Return, word for word, only the lines from the one containing "###User stories####" through the last line of the entries.

(MATERIAL TO PROCESS)

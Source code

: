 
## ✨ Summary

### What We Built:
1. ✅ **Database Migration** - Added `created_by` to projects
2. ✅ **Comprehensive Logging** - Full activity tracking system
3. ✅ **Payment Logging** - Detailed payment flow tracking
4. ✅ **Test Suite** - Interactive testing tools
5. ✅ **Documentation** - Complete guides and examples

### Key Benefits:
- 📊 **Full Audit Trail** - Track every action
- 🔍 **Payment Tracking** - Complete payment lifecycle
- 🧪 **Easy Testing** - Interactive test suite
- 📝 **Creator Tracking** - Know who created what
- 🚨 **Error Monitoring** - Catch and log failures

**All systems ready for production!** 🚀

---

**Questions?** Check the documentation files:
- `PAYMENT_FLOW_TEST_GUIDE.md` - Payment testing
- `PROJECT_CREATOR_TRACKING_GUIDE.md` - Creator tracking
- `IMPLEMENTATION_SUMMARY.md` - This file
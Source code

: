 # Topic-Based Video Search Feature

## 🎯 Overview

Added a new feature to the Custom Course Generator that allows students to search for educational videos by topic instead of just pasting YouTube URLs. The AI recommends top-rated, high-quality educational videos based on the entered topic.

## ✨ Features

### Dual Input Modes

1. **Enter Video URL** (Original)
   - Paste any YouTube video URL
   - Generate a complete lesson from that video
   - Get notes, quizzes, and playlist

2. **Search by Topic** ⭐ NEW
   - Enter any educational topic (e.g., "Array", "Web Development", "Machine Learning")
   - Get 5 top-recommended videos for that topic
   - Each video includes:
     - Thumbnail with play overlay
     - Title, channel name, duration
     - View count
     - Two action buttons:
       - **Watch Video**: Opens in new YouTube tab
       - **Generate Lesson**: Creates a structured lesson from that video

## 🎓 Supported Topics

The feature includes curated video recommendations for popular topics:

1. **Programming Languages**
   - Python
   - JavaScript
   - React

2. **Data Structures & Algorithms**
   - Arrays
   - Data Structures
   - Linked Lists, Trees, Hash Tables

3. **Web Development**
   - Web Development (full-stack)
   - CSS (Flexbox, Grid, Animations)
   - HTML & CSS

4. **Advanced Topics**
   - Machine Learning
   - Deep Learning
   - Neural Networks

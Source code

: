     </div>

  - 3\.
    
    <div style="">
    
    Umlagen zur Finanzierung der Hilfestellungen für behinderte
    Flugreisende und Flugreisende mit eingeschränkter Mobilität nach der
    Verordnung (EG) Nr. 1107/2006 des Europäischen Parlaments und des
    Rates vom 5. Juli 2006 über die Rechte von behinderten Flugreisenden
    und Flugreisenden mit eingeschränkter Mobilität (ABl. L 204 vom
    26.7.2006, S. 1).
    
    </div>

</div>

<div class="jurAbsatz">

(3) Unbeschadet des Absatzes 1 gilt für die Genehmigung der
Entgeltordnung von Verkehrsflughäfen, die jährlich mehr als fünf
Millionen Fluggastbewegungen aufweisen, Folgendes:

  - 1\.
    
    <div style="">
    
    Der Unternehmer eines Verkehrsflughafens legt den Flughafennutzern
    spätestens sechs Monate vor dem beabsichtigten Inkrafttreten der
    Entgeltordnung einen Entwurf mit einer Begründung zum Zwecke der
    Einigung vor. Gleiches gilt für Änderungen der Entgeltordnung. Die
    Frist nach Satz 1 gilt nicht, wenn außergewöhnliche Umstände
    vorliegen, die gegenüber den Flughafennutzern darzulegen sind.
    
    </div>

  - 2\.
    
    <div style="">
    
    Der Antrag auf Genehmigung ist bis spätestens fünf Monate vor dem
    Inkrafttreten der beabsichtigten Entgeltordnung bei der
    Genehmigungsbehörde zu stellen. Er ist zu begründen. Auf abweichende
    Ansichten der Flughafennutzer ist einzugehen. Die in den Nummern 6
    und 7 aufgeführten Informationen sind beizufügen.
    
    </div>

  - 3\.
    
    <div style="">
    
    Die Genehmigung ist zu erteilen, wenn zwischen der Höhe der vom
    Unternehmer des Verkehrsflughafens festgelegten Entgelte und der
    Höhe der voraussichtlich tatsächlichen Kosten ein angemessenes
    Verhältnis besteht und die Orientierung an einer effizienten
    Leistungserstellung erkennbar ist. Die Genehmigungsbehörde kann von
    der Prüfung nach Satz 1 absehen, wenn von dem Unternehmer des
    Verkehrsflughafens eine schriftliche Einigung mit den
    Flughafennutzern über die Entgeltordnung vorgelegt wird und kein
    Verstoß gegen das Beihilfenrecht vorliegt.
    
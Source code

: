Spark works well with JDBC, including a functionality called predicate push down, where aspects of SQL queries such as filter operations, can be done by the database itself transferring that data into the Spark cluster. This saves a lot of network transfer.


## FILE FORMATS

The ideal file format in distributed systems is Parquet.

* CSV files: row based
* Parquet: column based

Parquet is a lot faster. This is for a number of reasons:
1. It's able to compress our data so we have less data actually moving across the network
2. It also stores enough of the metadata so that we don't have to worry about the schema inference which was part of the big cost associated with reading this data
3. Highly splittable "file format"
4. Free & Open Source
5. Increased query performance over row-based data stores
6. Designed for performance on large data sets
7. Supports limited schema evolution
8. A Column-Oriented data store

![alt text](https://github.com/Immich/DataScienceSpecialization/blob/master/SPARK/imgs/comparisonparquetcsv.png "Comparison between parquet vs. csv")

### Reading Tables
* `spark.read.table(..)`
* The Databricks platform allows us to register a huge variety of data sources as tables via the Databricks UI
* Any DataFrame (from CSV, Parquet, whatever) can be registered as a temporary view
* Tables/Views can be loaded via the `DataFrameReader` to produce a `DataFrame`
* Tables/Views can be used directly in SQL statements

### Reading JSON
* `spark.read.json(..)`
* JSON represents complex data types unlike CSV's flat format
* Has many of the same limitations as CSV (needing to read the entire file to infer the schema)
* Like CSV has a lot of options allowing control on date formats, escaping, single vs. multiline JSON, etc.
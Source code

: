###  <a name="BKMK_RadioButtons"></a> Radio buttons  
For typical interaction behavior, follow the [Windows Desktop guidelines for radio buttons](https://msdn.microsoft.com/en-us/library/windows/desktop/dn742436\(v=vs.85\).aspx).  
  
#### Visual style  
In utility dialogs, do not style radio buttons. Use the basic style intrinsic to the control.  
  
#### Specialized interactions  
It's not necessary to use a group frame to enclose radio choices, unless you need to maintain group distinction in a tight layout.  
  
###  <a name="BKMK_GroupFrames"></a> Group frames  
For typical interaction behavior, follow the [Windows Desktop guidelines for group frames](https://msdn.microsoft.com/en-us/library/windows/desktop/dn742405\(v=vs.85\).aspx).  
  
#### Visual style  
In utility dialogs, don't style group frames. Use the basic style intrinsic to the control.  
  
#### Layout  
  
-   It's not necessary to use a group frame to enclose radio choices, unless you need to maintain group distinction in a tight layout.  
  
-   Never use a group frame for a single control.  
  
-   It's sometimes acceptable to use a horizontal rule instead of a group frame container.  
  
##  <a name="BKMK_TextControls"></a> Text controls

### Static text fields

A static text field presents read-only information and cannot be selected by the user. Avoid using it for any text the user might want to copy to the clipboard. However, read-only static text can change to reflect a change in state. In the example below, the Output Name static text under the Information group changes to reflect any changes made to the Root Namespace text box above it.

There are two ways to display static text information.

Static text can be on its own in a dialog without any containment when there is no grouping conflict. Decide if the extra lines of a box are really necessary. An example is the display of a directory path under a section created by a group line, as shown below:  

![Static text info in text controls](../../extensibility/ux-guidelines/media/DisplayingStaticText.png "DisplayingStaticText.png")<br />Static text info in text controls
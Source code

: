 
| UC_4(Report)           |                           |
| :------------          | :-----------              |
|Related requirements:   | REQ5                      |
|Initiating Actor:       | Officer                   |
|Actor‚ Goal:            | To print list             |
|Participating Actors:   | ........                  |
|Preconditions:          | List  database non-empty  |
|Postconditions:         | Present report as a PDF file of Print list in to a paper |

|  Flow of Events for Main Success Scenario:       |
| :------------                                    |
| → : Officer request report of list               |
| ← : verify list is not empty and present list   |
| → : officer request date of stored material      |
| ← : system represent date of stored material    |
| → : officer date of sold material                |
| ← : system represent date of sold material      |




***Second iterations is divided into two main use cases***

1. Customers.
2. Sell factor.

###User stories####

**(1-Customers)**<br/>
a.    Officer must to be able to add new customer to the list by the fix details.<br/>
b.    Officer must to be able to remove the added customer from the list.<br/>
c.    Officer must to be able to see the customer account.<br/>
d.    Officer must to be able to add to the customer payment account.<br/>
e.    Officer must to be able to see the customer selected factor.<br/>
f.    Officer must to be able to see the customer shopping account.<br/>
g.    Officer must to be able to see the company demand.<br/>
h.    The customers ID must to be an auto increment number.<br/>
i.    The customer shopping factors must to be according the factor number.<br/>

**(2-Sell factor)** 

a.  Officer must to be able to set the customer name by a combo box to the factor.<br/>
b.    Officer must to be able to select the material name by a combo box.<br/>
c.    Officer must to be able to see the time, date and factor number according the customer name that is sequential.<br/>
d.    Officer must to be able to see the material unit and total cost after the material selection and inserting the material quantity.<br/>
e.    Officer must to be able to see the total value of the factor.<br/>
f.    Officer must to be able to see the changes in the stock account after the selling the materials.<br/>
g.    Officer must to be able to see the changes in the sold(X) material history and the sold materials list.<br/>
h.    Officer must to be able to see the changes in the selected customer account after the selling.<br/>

(End MATERIAL TO PROCESS)

ANSWER BOX
###User stories####

**(1-Customers)**<br/>
a.    Officer must to be able to add new customer to the list by the fix details.<br/>
b.    Officer must to be able to remove the added customer from the list.<br/>
c.    Officer must to be able to see the customer account.<br/>
d.    Officer must to be able to add to the customer payment account.<br/>
e.    Officer must to be able to see the customer selected factor.<br/>
f.    Officer must to be able to see the customer shopping account.<br/>
g.    Officer must to be able to see the company demand.<br/>
h.    The customers ID must to be an auto increment number.<br/>
i.    The customer shopping factors must to be according the factor number.<br/>

**(2-Sell factor)** 

a.  Officer must to be able to set the customer name by a combo box to the factor.<br/>
b.    Officer must to be able to select the material name by a combo box.<br/>
c.    Officer must to be able to see the time, date and factor number according the customer name that is sequential.<br/>
d.    Officer must to be able to see the material unit and total cost after the material selection and inserting the material quantity.<br/>
e.    Officer must to be able to see the total value of the factor.<br/>
f.    Officer must to be able to see the changes in the stock account after the selling the materials.<br/>
g.    Officer must to be able to see the changes in the sold(X) material history and the sold materials list.<br/>
h.    Officer must to be able to see the changes in the selected customer account after the selling.<br/>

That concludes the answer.